8h 05 pm. C’est l’heure. Adieu.






Un sourire s’il vous plait. Je suis dans un restaurant. Un petit café au coin de deux rues. Heureusement, la serveuse parle un peu l’anglais, mais elle est tout de même exaspérée d’avoir à se forcer. Quand je lui souris et la remercie, elle hausse un sourcil.

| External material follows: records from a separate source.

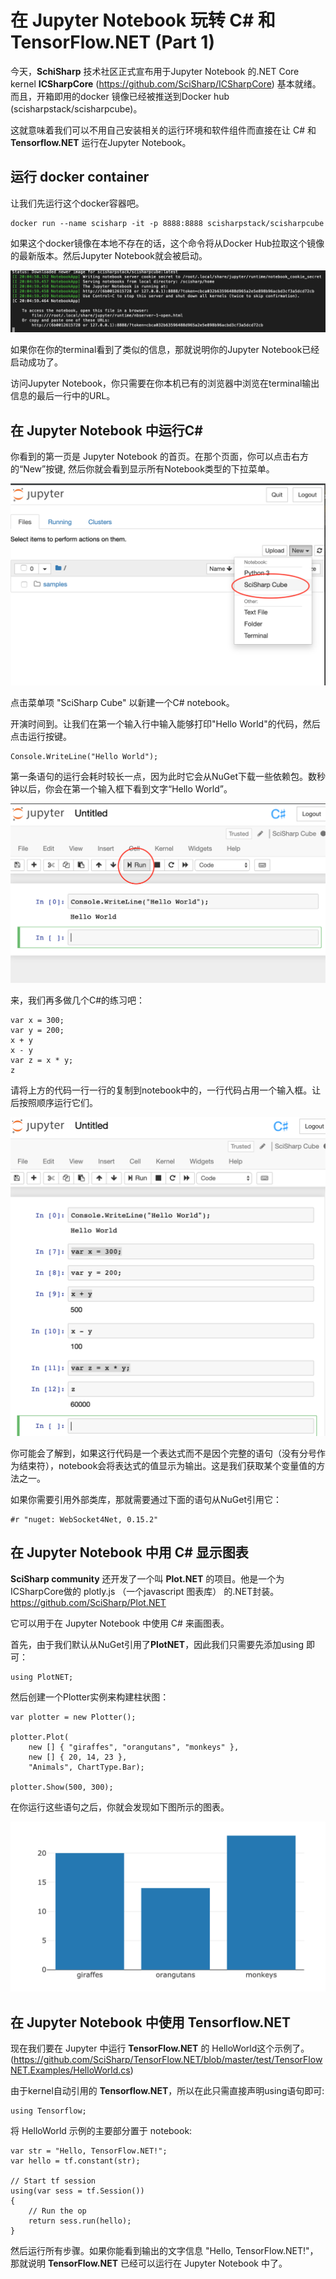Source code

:# 在 Jupyter Notebook 玩转 C# 和 TensorFlow.NET (Part 1)

今天，**SchiSharp** 技术社区正式宣布用于Jupyter Notebook 的.NET Core kernel **ICSharpCore** (https://github.com/SciSharp/ICSharpCore) 基本就绪。 而且，开箱即用的docker 镜像已经被推送到Docker hub (scisharpstack/scisharpcube)。

这就意味着我们可以不用自己安装相关的运行环境和软件组件而直接在让 C# 和 **Tensorflow.NET** 运行在Jupyter Notebook。

## 运行 docker container

让我们先运行这个docker容器吧。

    docker run --name scisharp -it -p 8888:8888 scisharpstack/scisharpcube

如果这个docker镜像在本地不存在的话，这个命令将从Docker Hub拉取这个镜像的最新版本。然后Jupyter Notebook就会被启动。

![](images/JupyterNotebookStarted.png)

如果你在你的terminal看到了类似的信息，那就说明你的Jupyter Notebook已经启动成功了。

访问Jupyter Notebook，你只需要在你本机已有的浏览器中浏览在terminal输出信息的最后一行中的URL。


## 在 Jupyter Notebook 中运行C#

你看到的第一页是 Jupyter Notebook 的首页。在那个页面，你可以点击右方的“New”按键, 然后你就会看到显示所有Notebook类型的下拉菜单。

![](images/JupyterNewNotebook.png)

点击菜单项 "SciSharp Cube" 以新建一个C# notebook。


开演时间到。让我们在第一个输入行中输入能够打印"Hello World"的代码，然后点击运行按键。

    Console.WriteLine("Hello World");

第一条语句的运行会耗时较长一点，因为此时它会从NuGet下载一些依赖包。数秒钟以后，你会在第一个输入框下看到文字“Hello World”。

![](images/NotebookHelloWorld.png)


来，我们再多做几个C#的练习吧：

    var x = 300;
    var y = 200;
    x + y
    x - y
    var z = x * y;
    z


请将上方的代码一行一行的复制到notebook中的，一行代码占用一个输入框。让后按照顺序运行它们。

![](images/NotebookMoreCSharp.png)

你可能会了解到，如果这行代码是一个表达式而不是因个完整的语句（没有分号作为结束符），notebook会将表达式的值显示为输出。这是我们获取某个变量值的方法之一。

如果你需要引用外部类库，那就需要通过下面的语句从NuGet引用它：


    #r "nuget: WebSocket4Net, 0.15.2"



## 在 Jupyter Notebook 中用 C# 显示图表

**SciSharp community** 还开发了一个叫 **Plot.NET** 的项目。他是一个为ICSharpCore做的 plotly.js （一个javascript 图表库） 的.NET封装。 https://github.com/SciSharp/Plot.NET

它可以用于在 Jupyter Notebook 中使用 C# 来画图表。

首先，由于我们默认从NuGet引用了**PlotNET**，因此我们只需要先添加using 即可：

    using PlotNET;


然后创建一个Plotter实例来构建柱状图：

    var plotter = new Plotter();
    
    plotter.Plot(
        new [] { "giraffes", "orangutans", "monkeys" },
        new [] { 20, 14, 23 },
        "Animals", ChartType.Bar);
        
    plotter.Show(500, 300);


在你运行这些语句之后，你就会发现如下图所示的图表。

![](images/PlotNet.png)


## 在 Jupyter Notebook 中使用 Tensorflow.NET

现在我们要在 Jupyter 中运行 **TensorFlow.NET** 的 HelloWorld这个示例了。(https://github.com/SciSharp/TensorFlow.NET/blob/master/test/TensorFlowNET.Examples/HelloWorld.cs)

由于kernel自动引用的 **Tensorflow.NET**，所以在此只需直接声明using语句即可:

    using Tensorflow;


将 HelloWorld 示例的主要部分置于 notebook:

    var str = "Hello, TensorFlow.NET!";
    var hello = tf.constant(str);

    // Start tf session
    using(var sess = tf.Session())
    {
        // Run the op
        return sess.run(hello);
    }


然后运行所有步骤。如果你能看到输出的文字信息 "Hello, TensorFlow.NET!"，那就说明 **TensorFlow.NET** 已经可以运行在 Jupyter Notebook 中了。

Les Russes ne sourient pas. Ça ne fait pas partie de leur culture. C’est sans doute un vestige de la société communiste où les gens travaillaient pour presque rien. Ils ne sont pas blasés, ils ne sentent tout simplement pas le besoin de toujours montrer leur bonheur. Je mettrais ma main au feu qu’ils sont moins dépressifs que les Nord-Américains; ils n’ont pas à se mettre un masque de fausse joie en public. Ils n’ont pas à jouer ce jeu, ni à s’en faire pour ça. Les Russes ne sourient pas, ça me fait du bien. Ils ne se doutent même pas que je ne vais pas bien. Ils ne s’en soucient pas, ça m’aide à l’oublier, je me fonds dans la masse. Les Russes ne sourient pas, ils sont même un peu bêtes parfois. Ils ne sont pas chaleureux. C’est vivre et laisser vivre.

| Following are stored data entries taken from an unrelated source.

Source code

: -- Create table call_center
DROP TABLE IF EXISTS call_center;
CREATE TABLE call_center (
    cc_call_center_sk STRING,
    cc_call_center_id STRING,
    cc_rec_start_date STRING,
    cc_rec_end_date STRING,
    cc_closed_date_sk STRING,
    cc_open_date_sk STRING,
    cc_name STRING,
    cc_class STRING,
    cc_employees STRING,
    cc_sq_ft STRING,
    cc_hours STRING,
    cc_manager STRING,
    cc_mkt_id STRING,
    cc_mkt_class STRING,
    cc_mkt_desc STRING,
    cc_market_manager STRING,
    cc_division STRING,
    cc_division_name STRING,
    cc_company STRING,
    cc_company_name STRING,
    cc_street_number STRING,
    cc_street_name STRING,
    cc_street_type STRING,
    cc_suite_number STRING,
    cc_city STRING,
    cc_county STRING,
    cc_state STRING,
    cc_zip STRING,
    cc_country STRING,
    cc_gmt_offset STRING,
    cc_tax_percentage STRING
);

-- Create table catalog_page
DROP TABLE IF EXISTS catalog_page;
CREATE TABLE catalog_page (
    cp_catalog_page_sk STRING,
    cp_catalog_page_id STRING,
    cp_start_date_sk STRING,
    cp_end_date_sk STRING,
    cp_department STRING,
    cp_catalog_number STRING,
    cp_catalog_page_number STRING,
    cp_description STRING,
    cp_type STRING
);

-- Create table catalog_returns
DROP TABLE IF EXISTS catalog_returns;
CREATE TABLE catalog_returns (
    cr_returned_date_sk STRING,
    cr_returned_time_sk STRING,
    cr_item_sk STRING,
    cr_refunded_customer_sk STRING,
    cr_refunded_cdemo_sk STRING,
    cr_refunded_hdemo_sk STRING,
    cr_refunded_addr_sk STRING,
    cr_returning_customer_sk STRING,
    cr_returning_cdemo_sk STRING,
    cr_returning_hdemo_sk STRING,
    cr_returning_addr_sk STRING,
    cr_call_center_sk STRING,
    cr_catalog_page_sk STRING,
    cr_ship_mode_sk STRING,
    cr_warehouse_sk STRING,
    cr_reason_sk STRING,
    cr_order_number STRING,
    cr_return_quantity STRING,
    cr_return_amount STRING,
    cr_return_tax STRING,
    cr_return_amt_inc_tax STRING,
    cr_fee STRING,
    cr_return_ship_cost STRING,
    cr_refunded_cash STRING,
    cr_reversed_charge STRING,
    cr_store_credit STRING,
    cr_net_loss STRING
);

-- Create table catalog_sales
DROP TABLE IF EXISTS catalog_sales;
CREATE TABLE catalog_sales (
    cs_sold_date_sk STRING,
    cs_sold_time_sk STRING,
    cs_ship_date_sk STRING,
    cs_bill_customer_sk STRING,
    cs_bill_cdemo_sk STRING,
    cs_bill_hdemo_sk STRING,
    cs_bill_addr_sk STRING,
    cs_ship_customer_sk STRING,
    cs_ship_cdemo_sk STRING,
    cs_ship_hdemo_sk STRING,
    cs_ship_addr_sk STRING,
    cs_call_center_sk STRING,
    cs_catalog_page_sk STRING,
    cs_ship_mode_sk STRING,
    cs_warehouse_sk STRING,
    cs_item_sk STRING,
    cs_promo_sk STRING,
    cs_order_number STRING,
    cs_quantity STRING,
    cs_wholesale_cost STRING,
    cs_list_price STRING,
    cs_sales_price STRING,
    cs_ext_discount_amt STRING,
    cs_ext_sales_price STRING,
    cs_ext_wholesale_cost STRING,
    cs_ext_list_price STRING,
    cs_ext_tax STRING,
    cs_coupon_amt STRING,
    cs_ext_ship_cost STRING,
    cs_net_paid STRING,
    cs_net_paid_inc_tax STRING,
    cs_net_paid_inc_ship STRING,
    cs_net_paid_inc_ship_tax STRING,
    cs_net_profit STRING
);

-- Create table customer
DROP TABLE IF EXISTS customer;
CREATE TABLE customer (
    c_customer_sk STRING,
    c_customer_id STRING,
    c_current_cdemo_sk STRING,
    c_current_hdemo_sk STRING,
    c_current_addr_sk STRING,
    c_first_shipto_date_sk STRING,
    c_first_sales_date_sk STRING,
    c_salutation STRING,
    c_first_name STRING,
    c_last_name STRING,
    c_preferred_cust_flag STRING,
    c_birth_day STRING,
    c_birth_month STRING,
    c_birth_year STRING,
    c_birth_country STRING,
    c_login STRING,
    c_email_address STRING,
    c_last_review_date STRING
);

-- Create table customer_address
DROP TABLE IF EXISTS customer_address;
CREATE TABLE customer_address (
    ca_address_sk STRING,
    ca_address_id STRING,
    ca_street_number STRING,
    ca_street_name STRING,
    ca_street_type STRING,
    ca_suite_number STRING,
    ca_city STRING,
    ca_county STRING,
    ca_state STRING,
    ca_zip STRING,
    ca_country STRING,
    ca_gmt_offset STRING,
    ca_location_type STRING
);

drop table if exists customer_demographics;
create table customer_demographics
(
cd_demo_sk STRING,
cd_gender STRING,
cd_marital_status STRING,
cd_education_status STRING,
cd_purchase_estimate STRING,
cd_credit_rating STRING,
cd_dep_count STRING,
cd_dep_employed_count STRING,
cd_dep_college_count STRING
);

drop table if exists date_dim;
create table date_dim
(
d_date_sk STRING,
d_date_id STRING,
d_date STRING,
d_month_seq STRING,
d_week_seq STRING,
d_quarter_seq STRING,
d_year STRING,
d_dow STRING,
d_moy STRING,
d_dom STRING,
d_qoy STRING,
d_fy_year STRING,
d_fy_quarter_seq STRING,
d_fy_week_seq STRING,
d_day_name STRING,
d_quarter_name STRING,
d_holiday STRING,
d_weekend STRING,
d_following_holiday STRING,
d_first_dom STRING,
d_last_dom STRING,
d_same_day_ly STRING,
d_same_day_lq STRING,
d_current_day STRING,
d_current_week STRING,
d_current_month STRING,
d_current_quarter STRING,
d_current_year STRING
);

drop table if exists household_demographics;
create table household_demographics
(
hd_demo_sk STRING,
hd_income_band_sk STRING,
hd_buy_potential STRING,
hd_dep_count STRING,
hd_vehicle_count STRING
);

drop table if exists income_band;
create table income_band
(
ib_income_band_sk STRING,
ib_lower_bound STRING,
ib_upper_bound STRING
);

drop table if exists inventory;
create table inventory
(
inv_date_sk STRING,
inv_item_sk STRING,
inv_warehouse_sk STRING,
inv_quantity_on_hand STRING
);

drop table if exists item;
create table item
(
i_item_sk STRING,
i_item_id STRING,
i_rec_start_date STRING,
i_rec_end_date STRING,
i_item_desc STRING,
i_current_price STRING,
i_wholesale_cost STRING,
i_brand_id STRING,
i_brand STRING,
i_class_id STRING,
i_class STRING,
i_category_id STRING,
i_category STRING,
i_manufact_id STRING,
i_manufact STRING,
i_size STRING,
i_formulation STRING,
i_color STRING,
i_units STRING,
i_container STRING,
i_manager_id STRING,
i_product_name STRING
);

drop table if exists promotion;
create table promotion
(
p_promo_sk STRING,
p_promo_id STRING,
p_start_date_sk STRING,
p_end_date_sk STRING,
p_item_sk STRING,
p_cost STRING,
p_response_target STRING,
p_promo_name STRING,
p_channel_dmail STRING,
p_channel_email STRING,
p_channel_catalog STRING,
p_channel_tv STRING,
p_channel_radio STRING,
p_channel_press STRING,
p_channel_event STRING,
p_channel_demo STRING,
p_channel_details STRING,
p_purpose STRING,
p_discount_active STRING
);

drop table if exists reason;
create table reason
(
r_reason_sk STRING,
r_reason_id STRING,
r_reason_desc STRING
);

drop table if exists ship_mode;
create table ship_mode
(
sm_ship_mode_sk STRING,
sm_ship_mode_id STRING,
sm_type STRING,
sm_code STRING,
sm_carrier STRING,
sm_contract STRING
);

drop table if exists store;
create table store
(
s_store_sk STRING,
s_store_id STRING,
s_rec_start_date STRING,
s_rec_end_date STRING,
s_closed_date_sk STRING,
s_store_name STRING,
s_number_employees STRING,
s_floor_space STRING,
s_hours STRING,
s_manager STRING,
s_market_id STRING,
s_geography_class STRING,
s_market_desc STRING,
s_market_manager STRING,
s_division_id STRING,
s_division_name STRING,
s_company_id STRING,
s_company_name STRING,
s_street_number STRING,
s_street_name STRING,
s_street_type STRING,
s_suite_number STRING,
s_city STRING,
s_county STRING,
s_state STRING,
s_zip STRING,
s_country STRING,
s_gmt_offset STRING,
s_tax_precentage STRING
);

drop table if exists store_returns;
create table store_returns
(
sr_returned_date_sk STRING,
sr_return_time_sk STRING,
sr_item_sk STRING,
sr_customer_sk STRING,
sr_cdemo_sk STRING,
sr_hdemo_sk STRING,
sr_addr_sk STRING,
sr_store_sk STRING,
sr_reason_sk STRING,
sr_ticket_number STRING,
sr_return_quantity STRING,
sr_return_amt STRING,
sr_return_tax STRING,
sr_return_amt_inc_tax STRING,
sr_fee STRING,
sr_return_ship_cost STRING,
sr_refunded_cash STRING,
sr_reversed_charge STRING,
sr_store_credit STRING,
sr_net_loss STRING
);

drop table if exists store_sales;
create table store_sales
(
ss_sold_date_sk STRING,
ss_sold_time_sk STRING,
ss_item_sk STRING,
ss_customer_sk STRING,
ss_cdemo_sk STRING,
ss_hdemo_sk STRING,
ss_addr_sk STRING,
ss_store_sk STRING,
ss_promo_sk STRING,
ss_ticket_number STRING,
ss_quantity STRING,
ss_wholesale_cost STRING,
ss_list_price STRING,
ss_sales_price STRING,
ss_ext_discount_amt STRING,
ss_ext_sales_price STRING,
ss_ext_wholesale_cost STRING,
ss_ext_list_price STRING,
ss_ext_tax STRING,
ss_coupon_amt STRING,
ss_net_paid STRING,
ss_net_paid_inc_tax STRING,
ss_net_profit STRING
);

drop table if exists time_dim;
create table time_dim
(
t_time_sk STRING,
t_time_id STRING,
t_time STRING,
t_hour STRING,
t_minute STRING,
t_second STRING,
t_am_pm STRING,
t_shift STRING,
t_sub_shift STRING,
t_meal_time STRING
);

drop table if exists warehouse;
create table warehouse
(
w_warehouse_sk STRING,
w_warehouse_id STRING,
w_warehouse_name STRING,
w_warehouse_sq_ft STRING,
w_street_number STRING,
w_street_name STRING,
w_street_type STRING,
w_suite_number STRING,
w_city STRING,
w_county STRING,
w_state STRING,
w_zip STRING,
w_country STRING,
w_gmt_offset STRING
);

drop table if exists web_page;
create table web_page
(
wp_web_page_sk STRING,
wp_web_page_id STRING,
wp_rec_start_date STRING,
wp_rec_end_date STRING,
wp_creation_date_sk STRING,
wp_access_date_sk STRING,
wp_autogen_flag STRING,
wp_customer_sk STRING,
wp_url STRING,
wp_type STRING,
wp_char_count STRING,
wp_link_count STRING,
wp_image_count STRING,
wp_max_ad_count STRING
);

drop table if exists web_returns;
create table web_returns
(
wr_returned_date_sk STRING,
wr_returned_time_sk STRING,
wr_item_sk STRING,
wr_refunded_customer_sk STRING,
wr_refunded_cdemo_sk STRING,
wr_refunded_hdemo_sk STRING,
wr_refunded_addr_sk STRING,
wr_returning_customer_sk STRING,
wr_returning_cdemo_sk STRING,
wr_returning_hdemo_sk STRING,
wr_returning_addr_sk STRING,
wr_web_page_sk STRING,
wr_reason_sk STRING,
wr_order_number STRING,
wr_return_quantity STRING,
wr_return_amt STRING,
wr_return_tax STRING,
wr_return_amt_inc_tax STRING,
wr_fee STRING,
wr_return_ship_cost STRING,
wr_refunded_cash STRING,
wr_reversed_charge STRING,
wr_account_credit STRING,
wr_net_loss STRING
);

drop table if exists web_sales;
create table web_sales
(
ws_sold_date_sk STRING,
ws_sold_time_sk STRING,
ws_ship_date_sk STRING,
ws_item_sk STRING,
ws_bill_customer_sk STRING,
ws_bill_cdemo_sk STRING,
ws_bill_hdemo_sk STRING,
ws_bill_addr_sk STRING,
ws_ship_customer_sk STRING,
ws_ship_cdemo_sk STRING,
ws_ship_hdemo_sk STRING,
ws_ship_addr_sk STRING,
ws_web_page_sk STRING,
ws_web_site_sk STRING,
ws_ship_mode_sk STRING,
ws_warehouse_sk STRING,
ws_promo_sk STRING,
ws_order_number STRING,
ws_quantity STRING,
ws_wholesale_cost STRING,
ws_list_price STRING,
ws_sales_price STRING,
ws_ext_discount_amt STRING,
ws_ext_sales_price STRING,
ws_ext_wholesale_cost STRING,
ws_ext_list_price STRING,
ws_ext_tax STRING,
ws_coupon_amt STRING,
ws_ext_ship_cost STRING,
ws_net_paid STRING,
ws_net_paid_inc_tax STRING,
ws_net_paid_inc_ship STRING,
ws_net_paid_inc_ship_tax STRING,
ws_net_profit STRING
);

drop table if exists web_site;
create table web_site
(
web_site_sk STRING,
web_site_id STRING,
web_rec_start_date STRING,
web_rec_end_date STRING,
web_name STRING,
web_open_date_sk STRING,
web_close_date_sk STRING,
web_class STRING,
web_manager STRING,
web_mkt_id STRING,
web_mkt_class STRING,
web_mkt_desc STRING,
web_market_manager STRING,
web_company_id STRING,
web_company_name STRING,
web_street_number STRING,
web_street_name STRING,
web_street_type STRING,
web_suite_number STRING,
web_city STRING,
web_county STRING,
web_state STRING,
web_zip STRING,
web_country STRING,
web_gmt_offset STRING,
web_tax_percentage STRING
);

La publicité. J’étais debout très tôt ce matin. Je suis alors sortie pour marcher dans Moscou. Sans destination. J’ai erré dans les rues. Il est midi et je suis sur la Place Rouge. Je la traverse. La Place Rouge est un endroit impressionnant, pour sa Cathédrale St-Basile, son Musée d’Histoire, le mur du Kremlin et le mausolée de Lénine. J’y étais. J’ai vu. Et c’est tout. Je poursuis. Je m’arrête ensuite près de la grande Bibliothèque nationale devant laquelle trône la statue de Dostoïevski, je prends quelques instants pour me reposer. Je ne suis pas assise devant la Bibliothèque nationale de Moscou. Ni au pied de Dostoïevski. Je suis dans l’ombre de Samsung.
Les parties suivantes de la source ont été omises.